→ **What to produce**: Could you write out, word for word, only the lines from the one containing "Satumaissannekinko" through the last line of the data below?

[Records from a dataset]
-- Opening Marker --

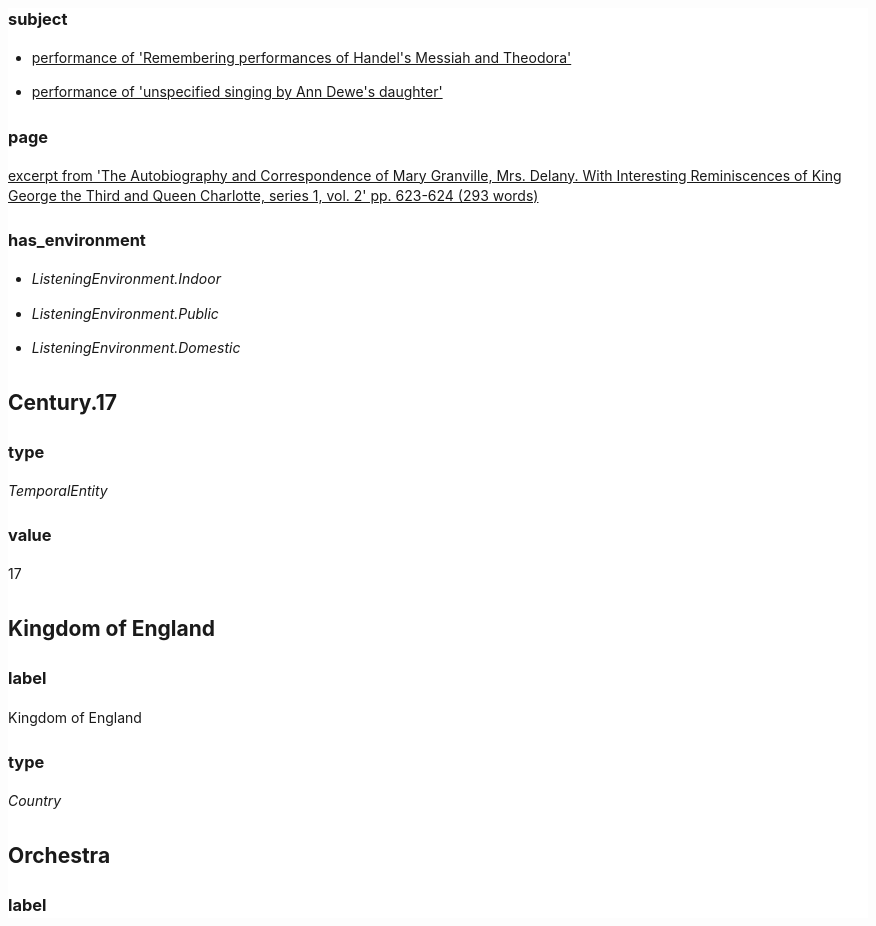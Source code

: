 ### subject

 - [performance of 'Remembering performances of Handel's Messiah and Theodora'](#performance-of-'Remembering-performances-of-Handel's-Messiah-and-Theodora')

 - [performance of 'unspecified singing by Ann Dewe's daughter'](#performance-of-'unspecified-singing-by-Ann-Dewe's-daughter')

### page


[excerpt from 'The Autobiography and Correspondence of Mary Granville, Mrs. Delany. With Interesting Reminiscences of King George the Third and Queen Charlotte, series 1, vol. 2' pp. 623-624 (293 words)](#excerpt-from-'The-Autobiography-and-Correspondence-of-Mary-Granville-Mrs.-Delany.-With-Interesting-Reminiscences-of-King-George-the-Third-and-Queen-Charlotte-series-1-vol.-2'-pp.-623-624-(293-words))

### has_environment

 - *ListeningEnvironment.Indoor*

 - *ListeningEnvironment.Public*

 - *ListeningEnvironment.Domestic*

## Century.17

### type


*TemporalEntity*

### value


17

## Kingdom of England

### label


Kingdom of England

### type


*Country*

## Orchestra

### label

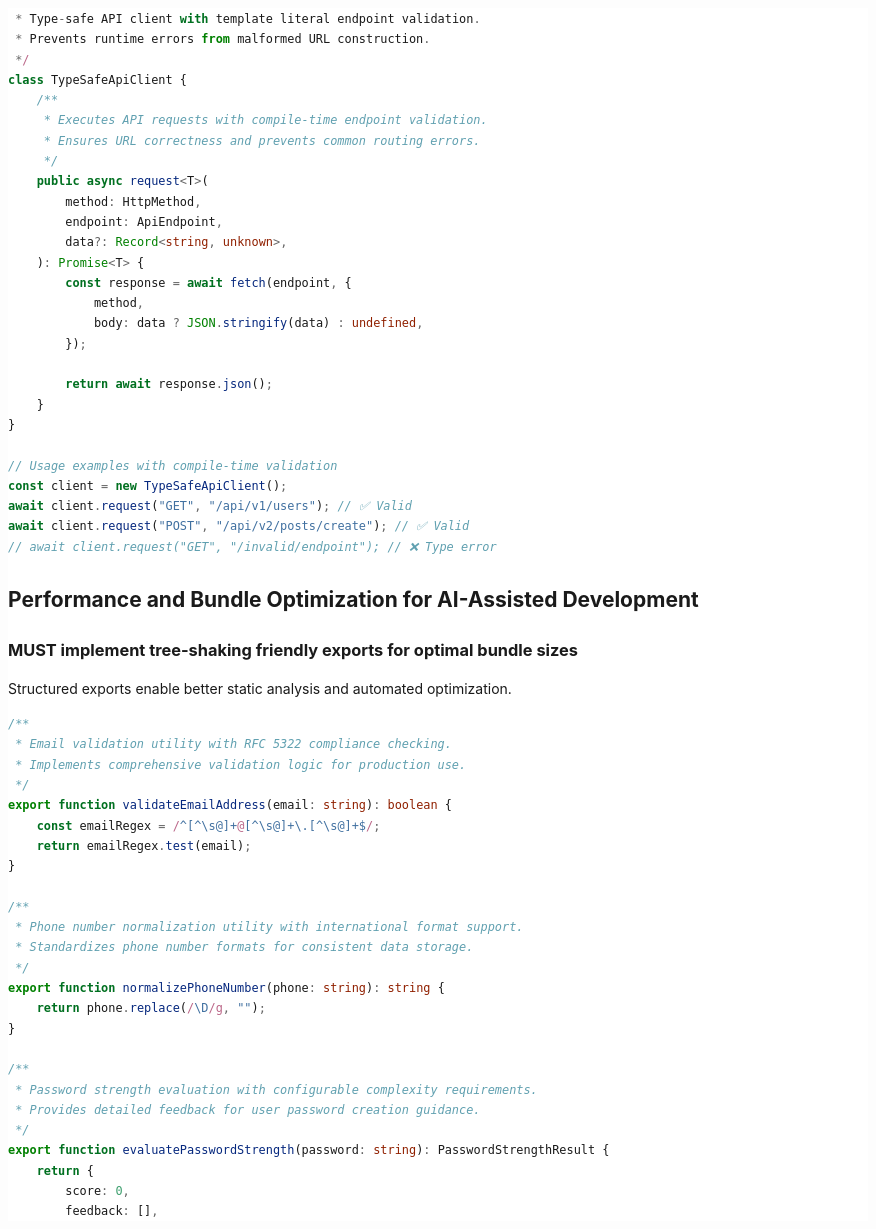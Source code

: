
 ```typescript
 * Type-safe API client with template literal endpoint validation.
 * Prevents runtime errors from malformed URL construction.
 */
class TypeSafeApiClient {
	/**
	 * Executes API requests with compile-time endpoint validation.
	 * Ensures URL correctness and prevents common routing errors.
	 */
	public async request<T>(
		method: HttpMethod,
		endpoint: ApiEndpoint,
		data?: Record<string, unknown>,
	): Promise<T> {
		const response = await fetch(endpoint, {
			method,
			body: data ? JSON.stringify(data) : undefined,
		});

		return await response.json();
	}
}

// Usage examples with compile-time validation
const client = new TypeSafeApiClient();
await client.request("GET", "/api/v1/users"); // ✅ Valid
await client.request("POST", "/api/v2/posts/create"); // ✅ Valid
// await client.request("GET", "/invalid/endpoint"); // ❌ Type error
```

## Performance and Bundle Optimization for AI-Assisted Development

### MUST implement tree-shaking friendly exports for optimal bundle sizes

Structured exports enable better static analysis and automated optimization.

```typescript
/**
 * Email validation utility with RFC 5322 compliance checking.
 * Implements comprehensive validation logic for production use.
 */
export function validateEmailAddress(email: string): boolean {
	const emailRegex = /^[^\s@]+@[^\s@]+\.[^\s@]+$/;
	return emailRegex.test(email);
}

/**
 * Phone number normalization utility with international format support.
 * Standardizes phone number formats for consistent data storage.
 */
export function normalizePhoneNumber(phone: string): string {
	return phone.replace(/\D/g, "");
}

/**
 * Password strength evaluation with configurable complexity requirements.
 * Provides detailed feedback for user password creation guidance.
 */
export function evaluatePasswordStrength(password: string): PasswordStrengthResult {
	return {
		score: 0,
		feedback: [],
```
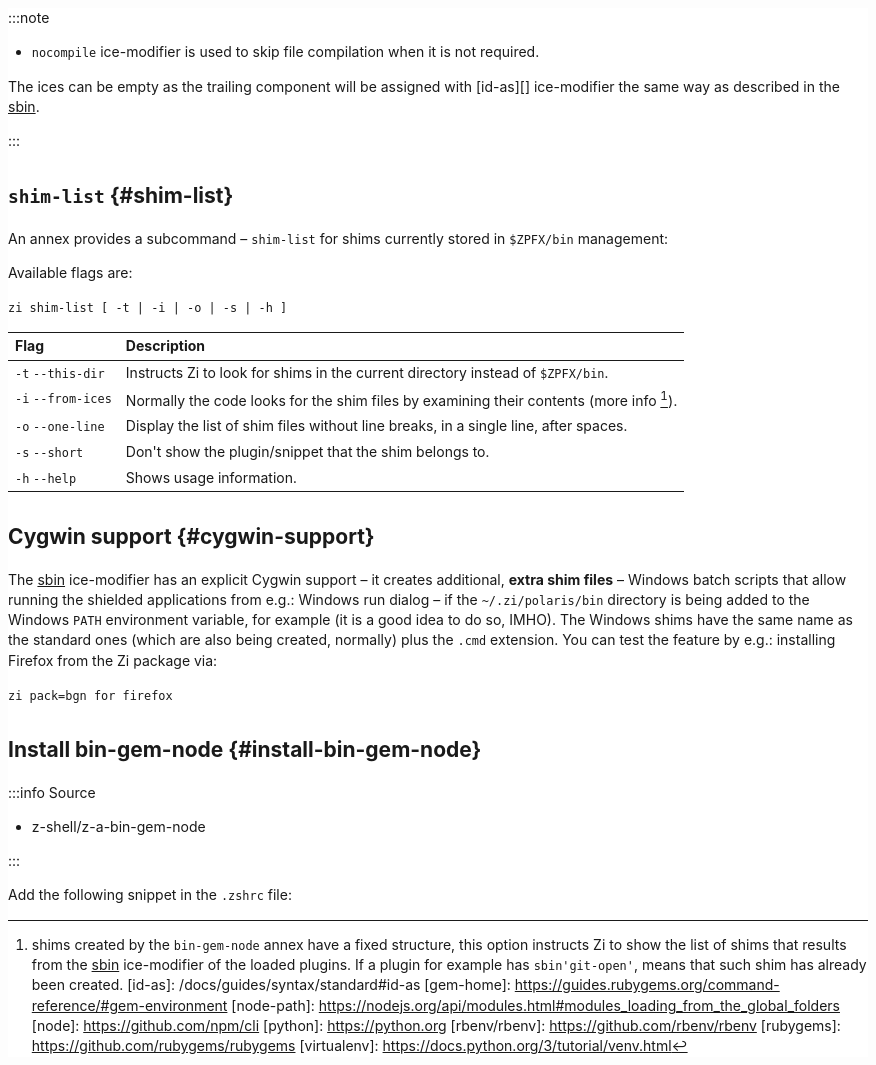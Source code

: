 :::note

- `nocompile` ice-modifier is used to skip file compilation when it is not required.

The ices can be empty as the trailing component will be assigned with [id-as][] ice-modifier the same way as described in the [sbin](#sbin-1).

:::

## `shim-list` {#shim-list}

An annex provides a subcommand – `shim-list` for shims currently stored in `$ZPFX/bin` management:

Available flags are:

```shell
zi shim-list [ -t | -i | -o | -s | -h ]
```

| Flag               | Description                                                                              |
|:------------------ |:---------------------------------------------------------------------------------------- |
| `-t` `--this-dir`  | Instructs Zi to look for shims in the current directory instead of `$ZPFX/bin`.          |
| `-i` `--from-ices` | Normally the code looks for the shim files by examining their contents (more info [^1]). |
| `-o` `--one-line`  | Display the list of shim files without line breaks, in a single line, after spaces.      |
| `-s` `--short`     | Don't show the plugin/snippet that the shim belongs to.                                  |
| `-h` `--help`      | Shows usage information.                                                                 |

## Cygwin support {#cygwin-support}

The [sbin](#sbin-1) ice-modifier has an explicit Cygwin support – it creates additional, **extra shim files** – Windows batch scripts that allow running the shielded applications from e.g.: Windows run dialog – if the `~/.zi/polaris/bin` directory is being added to the Windows `PATH` environment variable, for example (it is a good idea to do so, IMHO). The Windows shims have the same name as the standard ones (which are also being created, normally) plus the `.cmd` extension. You can test the feature by e.g.: installing Firefox from the Zi package via:

```shell
zi pack=bgn for firefox
```

## Install bin-gem-node {#install-bin-gem-node}

:::info Source

- <Link className="github-link" href="https://github.com/z-shell/z-a-bin-gem-node">z-shell/z-a-bin-gem-node</Link>

:::

<Tabs>
  <TabItem value="default" label="Default" default>

Add the following snippet in the `.zshrc` file:


[^1]: shims created by the `bin-gem-node` annex have a fixed structure, this option instructs Zi to show the list of shims that results from the [sbin](#sbin-1) ice-modifier of the loaded plugins. If a plugin for example has `sbin'git-open'`, means that such shim has already been created.
[id-as]: /docs/guides/syntax/standard#id-as
[gem-home]: https://guides.rubygems.org/command-reference/#gem-environment
[node-path]: https://nodejs.org/api/modules.html#modules_loading_from_the_global_folders
[node]: https://github.com/npm/cli
[python]: https://python.org
[rbenv/rbenv]: https://github.com/rbenv/rbenv
[rubygems]: https://github.com/rubygems/rubygems
[virtualenv]: https://docs.python.org/3/tutorial/venv.html
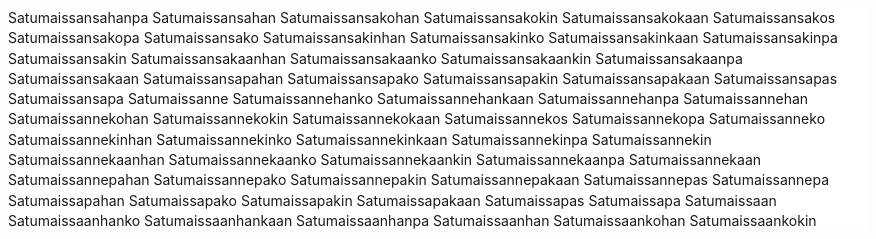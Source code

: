 Satumaissansahanpa
Satumaissansahan
Satumaissansakohan
Satumaissansakokin
Satumaissansakokaan
Satumaissansakos
Satumaissansakopa
Satumaissansako
Satumaissansakinhan
Satumaissansakinko
Satumaissansakinkaan
Satumaissansakinpa
Satumaissansakin
Satumaissansakaanhan
Satumaissansakaanko
Satumaissansakaankin
Satumaissansakaanpa
Satumaissansakaan
Satumaissansapahan
Satumaissansapako
Satumaissansapakin
Satumaissansapakaan
Satumaissansapas
Satumaissansapa
Satumaissanne
Satumaissannehanko
Satumaissannehankaan
Satumaissannehanpa
Satumaissannehan
Satumaissannekohan
Satumaissannekokin
Satumaissannekokaan
Satumaissannekos
Satumaissannekopa
Satumaissanneko
Satumaissannekinhan
Satumaissannekinko
Satumaissannekinkaan
Satumaissannekinpa
Satumaissannekin
Satumaissannekaanhan
Satumaissannekaanko
Satumaissannekaankin
Satumaissannekaanpa
Satumaissannekaan
Satumaissannepahan
Satumaissannepako
Satumaissannepakin
Satumaissannepakaan
Satumaissannepas
Satumaissannepa
Satumaissapahan
Satumaissapako
Satumaissapakin
Satumaissapakaan
Satumaissapas
Satumaissapa
Satumaissaan
Satumaissaanhanko
Satumaissaanhankaan
Satumaissaanhanpa
Satumaissaanhan
Satumaissaankohan
Satumaissaankokin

-- Closing Marker --

→ **Exercise output**:
Satumaissannekinko
Satumaissannekinkaan
Satumaissannekinpa
Satumaissannekin
Satumaissannekaanhan
Satumaissannekaanko
Satumaissannekaankin
Satumaissannekaanpa
Satumaissannekaan
Satumaissannepahan
Satumaissannepako
Satumaissannepakin
Satumaissannepakaan
Satumaissannepas
Satumaissannepa
Satumaissapahan
Satumaissapako
Satumaissapakin
Satumaissapakaan
Satumaissapas
Satumaissapa
Satumaissaan
Satumaissaanhanko
Satumaissaanhankaan
Satumaissaanhanpa
Satumaissaanhan
Satumaissaankohan
Satumaissaankokin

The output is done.